Women’s Health Society had the pleasure of presenting part of its multimedia educational program at this year’s 35th Annual Research and Education Forum hosted by the University of Puerto Rico’s Medical Sciences Campus. As part of the forum Diana Soto De Jesús, new media consultant for WHS presented the poster:
Women’s Health Society’s HPV Multimedia Educational Program: Doing health education through Social Media.
Below you can see the abstract and pictures of the activity. The poster provoked a lot of positive interest and feedback for its innovation and success in approaching health education using new technologies and social media marketing strategies.
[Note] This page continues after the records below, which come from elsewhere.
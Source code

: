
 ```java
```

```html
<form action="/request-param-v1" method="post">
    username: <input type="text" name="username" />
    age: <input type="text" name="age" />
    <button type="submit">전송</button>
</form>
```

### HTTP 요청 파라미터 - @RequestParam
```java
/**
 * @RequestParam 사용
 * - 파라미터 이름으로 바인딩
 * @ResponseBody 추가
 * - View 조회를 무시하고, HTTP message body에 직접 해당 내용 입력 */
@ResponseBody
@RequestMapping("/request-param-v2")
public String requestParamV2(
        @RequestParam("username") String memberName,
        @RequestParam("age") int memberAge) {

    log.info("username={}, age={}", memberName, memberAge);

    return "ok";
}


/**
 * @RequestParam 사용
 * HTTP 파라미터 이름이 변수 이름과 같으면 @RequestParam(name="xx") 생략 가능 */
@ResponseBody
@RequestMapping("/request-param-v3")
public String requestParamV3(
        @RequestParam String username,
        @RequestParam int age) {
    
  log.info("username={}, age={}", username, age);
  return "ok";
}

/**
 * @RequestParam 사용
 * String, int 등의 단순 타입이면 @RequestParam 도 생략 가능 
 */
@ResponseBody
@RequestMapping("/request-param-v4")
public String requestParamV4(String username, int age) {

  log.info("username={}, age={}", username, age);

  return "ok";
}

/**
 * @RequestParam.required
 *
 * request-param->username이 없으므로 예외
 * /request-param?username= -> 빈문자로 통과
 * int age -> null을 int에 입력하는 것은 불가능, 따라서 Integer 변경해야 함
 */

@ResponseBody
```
Background & Objectives: Social Media is an ever more present part of contemporary life. Puerto Rico’s low vaccination rates against Human Papiloma Virus (which causes cervical cancer) is an urgent health issue. Thus Women’s Health Society (a nonprofit) created a multimedia educational program where social media, in particular Facebook has proven key in spreading awareness on HPV. Our objectives are 1) to raise awareness on HPV, its repercussions and prevention alternatives 2) to use social media metrics to measure who we reach and how they engage with the educational content so that ever more effective educational efforts can be proposed in the future. Methods: Create a content network of attractive, easily understandable yet scientifically accurate multimedia web content. Actively and effectively promote this content through a social media platform (in our case Facebook) relevant to the target audience (women in Puerto Rico). Craft campaigns to take key content (for example our #HPVMyths social media campaign) to target audiences. Engage people in conversation, encourage questions and respond promptly. Constantly analyze metrics and modify strategy as need be. Results: In just 4 months Women’s Health Society Facebook Page has gotten 3,057 Fans. These are not “ghost fans“ but people that constantly engage with the educational content we post (current average reach of our page: 50,700 people). Furthermore, the educational work is directly impacting people’s lives: people are writing to thank us for clearing up their doubts in times of uncertainty. Conclusion: Social Media can serve as an effective channel of communication for health education efforts. It can be used to reach new publics in a targeted manner according to the populations that are more in need or more at risk. It is important to remember that social media has its own methods required for success. Acknowledgments: This effort is funded in part by MERCk’s 2014 Grant. We have also received support from VocesPR and VidaMiaTV.